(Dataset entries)
=====

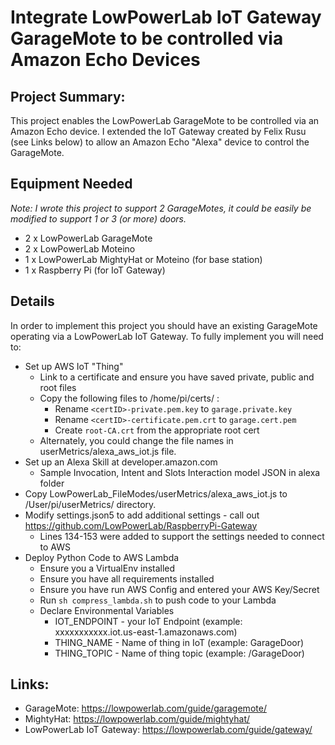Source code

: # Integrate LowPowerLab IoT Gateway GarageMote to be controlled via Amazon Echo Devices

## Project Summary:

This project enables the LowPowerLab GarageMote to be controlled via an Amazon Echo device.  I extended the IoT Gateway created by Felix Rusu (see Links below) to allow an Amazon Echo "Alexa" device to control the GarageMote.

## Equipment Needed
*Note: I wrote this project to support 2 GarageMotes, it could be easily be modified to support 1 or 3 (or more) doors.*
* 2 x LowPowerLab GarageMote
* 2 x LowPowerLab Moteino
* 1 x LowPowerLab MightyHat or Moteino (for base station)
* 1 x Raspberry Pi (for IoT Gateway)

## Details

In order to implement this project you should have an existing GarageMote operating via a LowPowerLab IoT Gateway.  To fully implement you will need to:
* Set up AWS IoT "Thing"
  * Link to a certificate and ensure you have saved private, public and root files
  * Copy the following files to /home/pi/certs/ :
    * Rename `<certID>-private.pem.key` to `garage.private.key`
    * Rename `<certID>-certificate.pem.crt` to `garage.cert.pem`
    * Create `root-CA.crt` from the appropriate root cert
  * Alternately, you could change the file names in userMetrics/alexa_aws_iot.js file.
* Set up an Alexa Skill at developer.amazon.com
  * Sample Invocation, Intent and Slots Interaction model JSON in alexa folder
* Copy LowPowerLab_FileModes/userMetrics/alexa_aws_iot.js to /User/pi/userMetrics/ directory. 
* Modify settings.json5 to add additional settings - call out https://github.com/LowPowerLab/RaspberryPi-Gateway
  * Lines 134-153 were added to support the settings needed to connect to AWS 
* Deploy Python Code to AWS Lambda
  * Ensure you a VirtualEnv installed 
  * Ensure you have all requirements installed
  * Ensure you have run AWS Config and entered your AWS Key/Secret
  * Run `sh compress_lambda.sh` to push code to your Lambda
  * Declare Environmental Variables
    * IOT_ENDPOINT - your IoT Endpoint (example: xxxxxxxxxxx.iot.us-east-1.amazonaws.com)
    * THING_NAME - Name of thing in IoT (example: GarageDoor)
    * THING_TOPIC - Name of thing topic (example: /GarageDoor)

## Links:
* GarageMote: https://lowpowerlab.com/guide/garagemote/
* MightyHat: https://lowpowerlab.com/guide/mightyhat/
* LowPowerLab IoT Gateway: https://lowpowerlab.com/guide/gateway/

=====

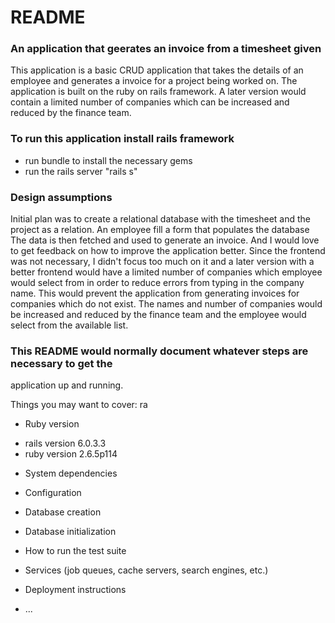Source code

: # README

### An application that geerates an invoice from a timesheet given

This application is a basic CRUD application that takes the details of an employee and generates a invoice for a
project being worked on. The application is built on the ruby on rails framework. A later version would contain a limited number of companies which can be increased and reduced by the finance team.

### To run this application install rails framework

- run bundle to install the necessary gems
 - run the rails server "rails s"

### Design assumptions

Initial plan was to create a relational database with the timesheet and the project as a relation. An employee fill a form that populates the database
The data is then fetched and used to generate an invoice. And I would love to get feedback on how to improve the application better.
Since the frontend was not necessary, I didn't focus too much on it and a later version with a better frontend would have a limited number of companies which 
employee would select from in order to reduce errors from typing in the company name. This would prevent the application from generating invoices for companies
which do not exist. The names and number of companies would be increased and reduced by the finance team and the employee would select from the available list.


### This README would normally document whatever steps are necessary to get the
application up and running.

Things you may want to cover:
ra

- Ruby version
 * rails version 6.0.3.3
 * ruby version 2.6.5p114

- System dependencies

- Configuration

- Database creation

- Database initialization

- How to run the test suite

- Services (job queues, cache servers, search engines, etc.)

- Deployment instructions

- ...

=====

◆ What is needed: Please show, exactly as written, every line above that contains the word "settings".

◆ Solution for this problem:
* Modify settings.json5 to add additional settings - call out https://github.com/LowPowerLab/RaspberryPi-Gateway
  * Lines 134-153 were added to support the settings needed to connect to AWS 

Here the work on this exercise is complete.